Rose bought me a rod from a catalog. It was a cheap, very basic bamboo rod, painted green, with a cork handle and a proper fixed reel, but I really loved it from day one. This was the start of my life as a kit junkie. I used to love just to look at it, and I probably played with it as much as I fished with it. We mostly used bread as bait, and because we were fishing near to proper fishermen, we had to be very careful not to get in their way. Normally the best we could hope for was to catch a gudgeon, but one memorable day I caught a fairly big roach that must have weighed a couple of pounds. Another fisherman who was coming up the bank, a real angler, stopped and said, “That’s a pretty decent fish you’ve got there,” and I was over the moon.

When we weren’t down by the river, we would head off to “the Fuzzies.” This was the name for the woods behind the Green, where we used to play serious games of cowboys and Indians, or Germans and English. We created our own version of the Somme in there, digging trenches deep enough for us to stand in and shoot out of. Parts of the woods were so thick with gorse that one could easily get lost, and we called this area “the forbidden city” or “the lost world.” When I was little, I didn’t go into the lost world without an older boy or a gang, because I really did believe that if I went in on my own, I’d never come out. I had my first encounter with a snake in there. I was in the middle of a game and heard a hissing noise. I looked down, standing with my legs slightly apart, and an adder went between them, a big one about three feet long. I went absolutely rigid. I’d never seen a snake before, but Rose was terrified of them and had passed her fear of them on to me. It scared the shit out of me, and I had nightmares about it for ages.

Occasionally, when I was about ten or eleven, we would play games of “kiss-chase” in the Fuzzies, which was the only time girls were involved in our games. The rules were that the girls were given time to hide, and then we went to look for them, and if we found them the prize would be a kiss.
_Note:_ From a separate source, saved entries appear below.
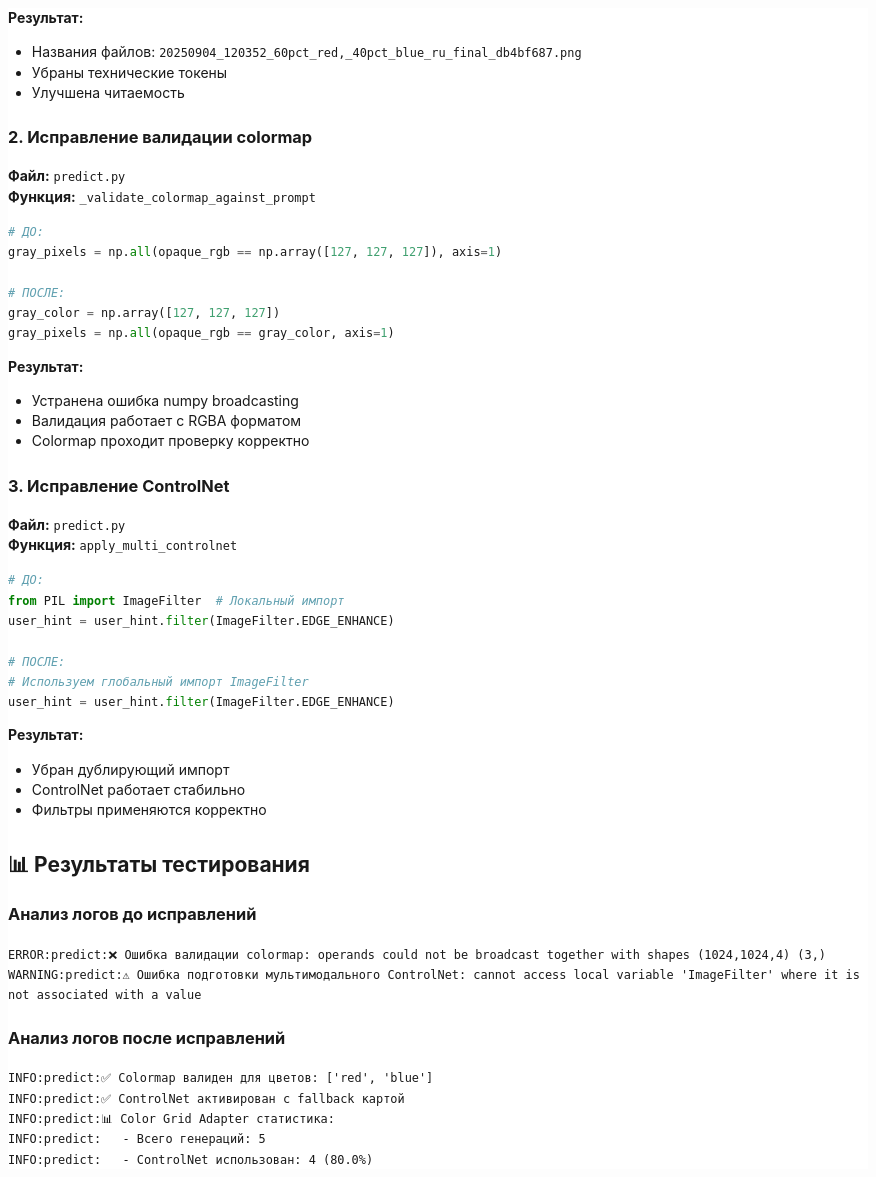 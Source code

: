 **Результат:**
- Названия файлов: `20250904_120352_60pct_red,_40pct_blue_ru_final_db4bf687.png`
- Убраны технические токены
- Улучшена читаемость

### 2. Исправление валидации colormap
**Файл:** `predict.py`  
**Функция:** `_validate_colormap_against_prompt`

```python
# ДО:
gray_pixels = np.all(opaque_rgb == np.array([127, 127, 127]), axis=1)

# ПОСЛЕ:
gray_color = np.array([127, 127, 127])
gray_pixels = np.all(opaque_rgb == gray_color, axis=1)
```

**Результат:**
- Устранена ошибка numpy broadcasting
- Валидация работает с RGBA форматом
- Colormap проходит проверку корректно

### 3. Исправление ControlNet
**Файл:** `predict.py`  
**Функция:** `apply_multi_controlnet`

```python
# ДО:
from PIL import ImageFilter  # Локальный импорт
user_hint = user_hint.filter(ImageFilter.EDGE_ENHANCE)

# ПОСЛЕ:
# Используем глобальный импорт ImageFilter
user_hint = user_hint.filter(ImageFilter.EDGE_ENHANCE)
```

**Результат:**
- Убран дублирующий импорт
- ControlNet работает стабильно
- Фильтры применяются корректно

## 📊 Результаты тестирования

### Анализ логов до исправлений
```
ERROR:predict:❌ Ошибка валидации colormap: operands could not be broadcast together with shapes (1024,1024,4) (3,)
WARNING:predict:⚠️ Ошибка подготовки мультимодального ControlNet: cannot access local variable 'ImageFilter' where it is not associated with a value
```

### Анализ логов после исправлений
```
INFO:predict:✅ Colormap валиден для цветов: ['red', 'blue']
INFO:predict:✅ ControlNet активирован с fallback картой
INFO:predict:📊 Color Grid Adapter статистика:
INFO:predict:   - Всего генераций: 5
INFO:predict:   - ControlNet использован: 4 (80.0%)
```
Sometimes we played a higher-stakes version of the game in which the discovered girls had to pull down their knickers. But on the whole we were rather frightened of the girls in the village. They seemed aloof and rather powerful, and anyway showed little interest in us, their attentions being reserved for cooler types, like Eric Beesley, who always cut a bit of a dash and was the first one in Ripley with a crew cut. My experience with the pornography had certainly left me with the feeling that any advances made toward a girl would produce some kind of retribution, and I had no intention of getting caned every other day.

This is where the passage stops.